Interview with Hannes Stöhr

Director & Scriptwriter

"The shamans of the party nights were always the DJs, and their beats were the soundtrack for the personal film that unspools differently for every participant."

How did you get the idea of making a film about a guy who makes electronic music?

In the 90s I spent several nights in dark basements at Strobo's and saw several sunrises after long party nights. The shamans of the party nights were always the DJs, and their beats were the soundtrack for the personal film that unspools differently for every participant. Every now and then I went to the E-Werk, the Casino, the Tresor or the Bunker, or to open-air raves like Fusion. But I was never the classic raver who would sit out the whole week waiting for the action to start all over again on the weekend. Still, I was always fascinated by this world. What I always really liked was that to get people dancing, you didn't need someone to come out on stage and pass on his message with lyrics like the rock shamans did. If the music was good, I could dance for hours. It's the same today, even if my big party years are over.

I was excited by the stories of the DJs who traveled the country with suitcases full of records, and I wrote down my first ideas. The film was to play out in the Berlin club scene; the musician in my film was not supposed to be a superstar, but would have to live and fight for his art. Even while I was shooting "Berlin is in Germany" (2001), the WDR "Scene of the Crime" episode "Odins Rache" (2003) and "One Day in Europe" (2005), I often went dancing to relax or reflect. It became clear to me that the film had to play in the present and not to rehash the 90s again. Why do a film about the past, when the present is so exciting and the past can be found in the present anyway? I began to note down characters from real life who would be playing a role in the film. The film also doesn't portray any 20-year-old ravers or 25-year-old students, but rather the Generation 30 plus x. Ickarus, the label boss Alice, Mathilde and Corinna, the club boss Tom, Erbse – these are all characters who became what they are in the 90s.
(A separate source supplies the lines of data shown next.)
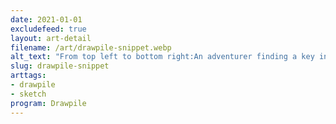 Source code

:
 ```yaml
---
date: 2021-01-01
excludefeed: true
layout: art-detail
filename: /art/drawpile-snippet.webp
alt_text: "From top left to bottom right:An adventurer finding a key in a chest.Some kind of building top, with pillars and complete with flag.A fire emblem-looking dude with a long sword, who appears to be asking for a key.And finally a girl eating a very badly drawn piece of pizza."
slug: drawpile-snippet
arttags:
- drawpile
- sketch
program: Drawpile
---
```

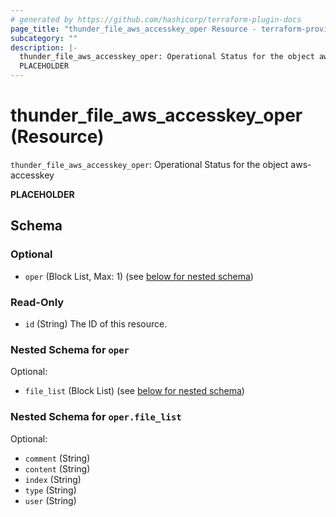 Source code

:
 ```yaml
---
# generated by https://github.com/hashicorp/terraform-plugin-docs
page_title: "thunder_file_aws_accesskey_oper Resource - terraform-provider-thunder"
subcategory: ""
description: |-
  thunder_file_aws_accesskey_oper: Operational Status for the object aws-accesskey
  PLACEHOLDER
---
```


# thunder_file_aws_accesskey_oper (Resource)

`thunder_file_aws_accesskey_oper`: Operational Status for the object aws-accesskey

__PLACEHOLDER__



<!-- schema generated by tfplugindocs -->
## Schema

### Optional

- `oper` (Block List, Max: 1) (see [below for nested schema](#nestedblock--oper))

### Read-Only

- `id` (String) The ID of this resource.

<a id="nestedblock--oper"></a>
### Nested Schema for `oper`

Optional:

- `file_list` (Block List) (see [below for nested schema](#nestedblock--oper--file_list))

<a id="nestedblock--oper--file_list"></a>
### Nested Schema for `oper.file_list`

Optional:

- `comment` (String)
- `content` (String)
- `index` (String)
- `type` (String)
- `user` (String)


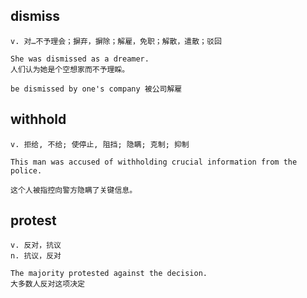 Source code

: ## dismiss
```
v. 对…不予理会；摒弃，摒除；解雇，免职；解散，遣散；驳回

She was dismissed as a dreamer.
人们认为她是个空想家而不予理睬。

be dismissed by one's company 被公司解雇
```

## withhold
```
v. 拒给, 不给; 使停止, 阻挡; 隐瞒; 克制; 抑制

This man was accused of withholding crucial information from the police.

这个人被指控向警方隐瞒了关键信息。
```

## protest
```
v. 反对，抗议
n. 抗议，反对

The majority protested against the decision.
大多数人反对这项决定
```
I always carry around with me the feeling for a story for a long time before I can write down the basic outline.

How did your collaboration with the lead actor and film musician Paul Kalkbrenner come about?

That was in late 2003 and while I was looking for the right music for the film. I was in the Arena with a couple of friends at a Bpitchcontrol party and Paul was the DJ, or, to put it more precisely, Paul was playing live on his computer. Shortly after the beginning of his set, all you could hear was noise, static – a super-mega disaster, since there were surely over 2000 people in the hall. There was a wrong connection in the cables somewhere. Paul began switching cables on the stage – it was absurd, an absolutely grotesque situation. That was the first image I had of him. Then in 2004 Paul released his album "Self." "Queer Fellow," "Castanets," "The Grouch," "Dockyard" – that was film music, that was emotional electronics.

I told Paul about my idea of making a film and he immediately found that appealing. I accompanied Paul to several gigs in Germany and abroad, and he also made a couple of remixes for the soundtrack to "One Day in Europe." For me, Paul's music stands out through a clear structure, a good feeling for dramaturgy, a great sense of melody and a love of detail. On stage he communicates with the audience through musical ideas, and knows exactly when something new has to come. What always fascinated me was that Paul composes his music on his computer and then goes on stage with his own music, and plays it live on the stage, as it were. He can keep on intervening according to how he feels the moment. To create something on your computer and then to go on stage with it – I've always been able to identify with that. Scriptwriters, web designers or many other artistic professions basically do the same today.